▶ **EXERCISE OBJECTIVE**: Please transcribe every record below exactly as written.

▶ **Dataset entries**:
*** Begin section ***
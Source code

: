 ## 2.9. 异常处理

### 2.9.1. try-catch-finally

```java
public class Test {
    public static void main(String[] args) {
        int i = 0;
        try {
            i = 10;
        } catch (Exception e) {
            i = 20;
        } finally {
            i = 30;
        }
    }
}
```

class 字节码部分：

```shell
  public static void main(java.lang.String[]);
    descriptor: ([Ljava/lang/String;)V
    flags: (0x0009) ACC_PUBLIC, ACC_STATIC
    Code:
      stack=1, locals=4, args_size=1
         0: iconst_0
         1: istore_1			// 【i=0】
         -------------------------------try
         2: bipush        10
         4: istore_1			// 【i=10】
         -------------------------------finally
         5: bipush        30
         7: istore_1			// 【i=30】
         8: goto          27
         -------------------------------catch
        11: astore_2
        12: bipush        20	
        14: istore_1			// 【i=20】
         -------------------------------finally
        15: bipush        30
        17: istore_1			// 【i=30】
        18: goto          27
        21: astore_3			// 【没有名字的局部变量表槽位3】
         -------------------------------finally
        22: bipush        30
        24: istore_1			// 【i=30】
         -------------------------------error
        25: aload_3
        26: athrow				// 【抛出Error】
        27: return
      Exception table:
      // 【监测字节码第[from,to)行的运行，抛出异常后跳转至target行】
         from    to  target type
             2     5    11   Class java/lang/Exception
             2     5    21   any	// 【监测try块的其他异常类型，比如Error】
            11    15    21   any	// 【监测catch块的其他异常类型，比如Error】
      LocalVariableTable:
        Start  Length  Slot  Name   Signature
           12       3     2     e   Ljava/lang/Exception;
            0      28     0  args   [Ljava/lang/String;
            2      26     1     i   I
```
*** End section ***
▶ **RESPONSE TO THE TASK**:
Source code

: ## 2.9. 异常处理

### 2.9.1. try-catch-finally

```java
public class Test {
    public static void main(String[] args) {
        int i = 0;
        try {
            i = 10;
        } catch (Exception e) {
            i = 20;
        } finally {
            i = 30;
        }
    }
}
```

class 字节码部分：

```shell
  public static void main(java.lang.String[]);
    descriptor: ([Ljava/lang/String;)V
    flags: (0x0009) ACC_PUBLIC, ACC_STATIC
    Code:
      stack=1, locals=4, args_size=1
         0: iconst_0
         1: istore_1			// 【i=0】
         -------------------------------try
         2: bipush        10
         4: istore_1			// 【i=10】
         -------------------------------finally
         5: bipush        30
         7: istore_1			// 【i=30】
         8: goto          27
         -------------------------------catch
        11: astore_2
        12: bipush        20	
        14: istore_1			// 【i=20】
         -------------------------------finally
        15: bipush        30
        17: istore_1			// 【i=30】
        18: goto          27
        21: astore_3			// 【没有名字的局部变量表槽位3】
         -------------------------------finally
        22: bipush        30
        24: istore_1			// 【i=30】
         -------------------------------error
        25: aload_3
        26: athrow				// 【抛出Error】
        27: return
      Exception table:
      // 【监测字节码第[from,to)行的运行，抛出异常后跳转至target行】
         from    to  target type
             2     5    11   Class java/lang/Exception
             2     5    21   any	// 【监测try块的其他异常类型，比如Error】
            11    15    21   any	// 【监测catch块的其他异常类型，比如Error】
      LocalVariableTable:
        Start  Length  Slot  Name   Signature
           12       3     2     e   Ljava/lang/Exception;
            0      28     0  args   [Ljava/lang/String;
            2      26     1     i   I
```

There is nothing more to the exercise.